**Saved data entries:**
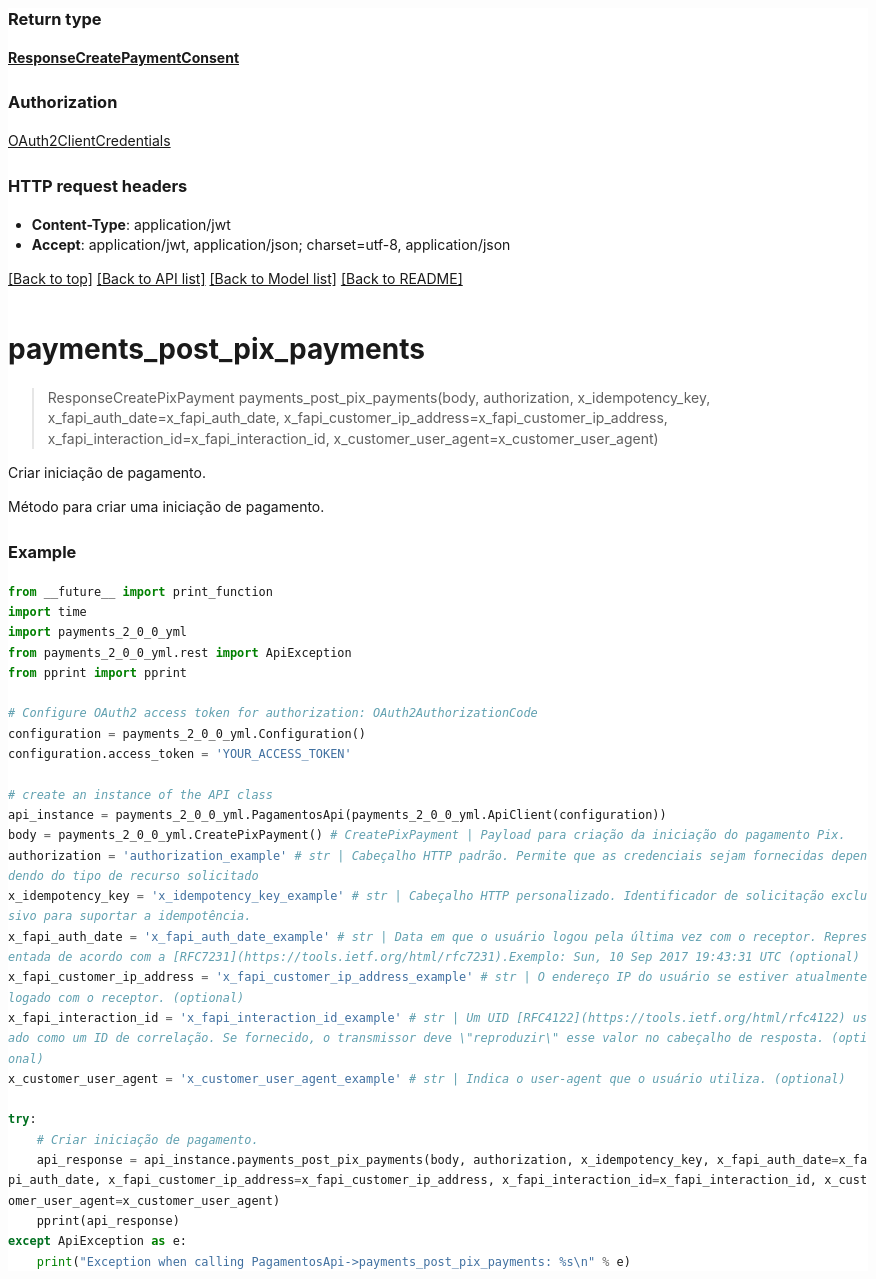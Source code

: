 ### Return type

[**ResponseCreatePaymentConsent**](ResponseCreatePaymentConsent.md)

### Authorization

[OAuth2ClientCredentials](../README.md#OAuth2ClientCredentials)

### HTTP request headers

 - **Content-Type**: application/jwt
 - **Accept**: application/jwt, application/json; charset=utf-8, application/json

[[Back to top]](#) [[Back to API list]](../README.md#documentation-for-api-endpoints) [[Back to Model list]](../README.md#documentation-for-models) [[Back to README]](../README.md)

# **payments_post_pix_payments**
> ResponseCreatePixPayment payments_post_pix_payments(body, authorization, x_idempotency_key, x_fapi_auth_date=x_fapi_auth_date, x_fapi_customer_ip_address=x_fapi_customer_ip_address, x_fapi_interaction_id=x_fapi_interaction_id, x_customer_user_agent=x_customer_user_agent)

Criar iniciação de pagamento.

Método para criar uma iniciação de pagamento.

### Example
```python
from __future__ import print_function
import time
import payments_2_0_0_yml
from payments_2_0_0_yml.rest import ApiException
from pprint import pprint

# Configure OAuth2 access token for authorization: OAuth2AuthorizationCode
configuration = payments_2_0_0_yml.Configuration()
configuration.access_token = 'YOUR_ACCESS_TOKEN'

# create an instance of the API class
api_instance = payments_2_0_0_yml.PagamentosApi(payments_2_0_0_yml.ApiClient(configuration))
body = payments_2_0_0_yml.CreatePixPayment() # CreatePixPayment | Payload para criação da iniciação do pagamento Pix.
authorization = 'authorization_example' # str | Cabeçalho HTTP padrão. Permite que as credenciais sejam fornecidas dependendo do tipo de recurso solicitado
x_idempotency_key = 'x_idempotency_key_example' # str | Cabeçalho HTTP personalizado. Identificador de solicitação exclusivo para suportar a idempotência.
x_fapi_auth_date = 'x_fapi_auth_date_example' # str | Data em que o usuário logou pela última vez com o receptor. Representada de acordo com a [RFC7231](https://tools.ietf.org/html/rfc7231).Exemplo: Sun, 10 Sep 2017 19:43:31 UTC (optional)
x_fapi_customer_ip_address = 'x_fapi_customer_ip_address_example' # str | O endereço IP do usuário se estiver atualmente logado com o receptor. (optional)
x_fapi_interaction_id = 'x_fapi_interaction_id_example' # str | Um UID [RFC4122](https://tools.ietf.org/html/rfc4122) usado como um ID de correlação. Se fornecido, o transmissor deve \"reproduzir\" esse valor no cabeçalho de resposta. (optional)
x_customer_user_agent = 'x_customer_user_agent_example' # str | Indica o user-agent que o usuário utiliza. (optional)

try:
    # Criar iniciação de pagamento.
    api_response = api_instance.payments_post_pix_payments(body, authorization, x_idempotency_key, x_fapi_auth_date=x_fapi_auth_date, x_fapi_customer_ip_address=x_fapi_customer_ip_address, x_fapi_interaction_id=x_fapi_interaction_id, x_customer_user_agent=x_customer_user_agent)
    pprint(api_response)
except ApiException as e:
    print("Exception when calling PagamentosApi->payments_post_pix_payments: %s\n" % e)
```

**What you have to do:** State only the count of lines above that hold the string "from".

**Written response:** 3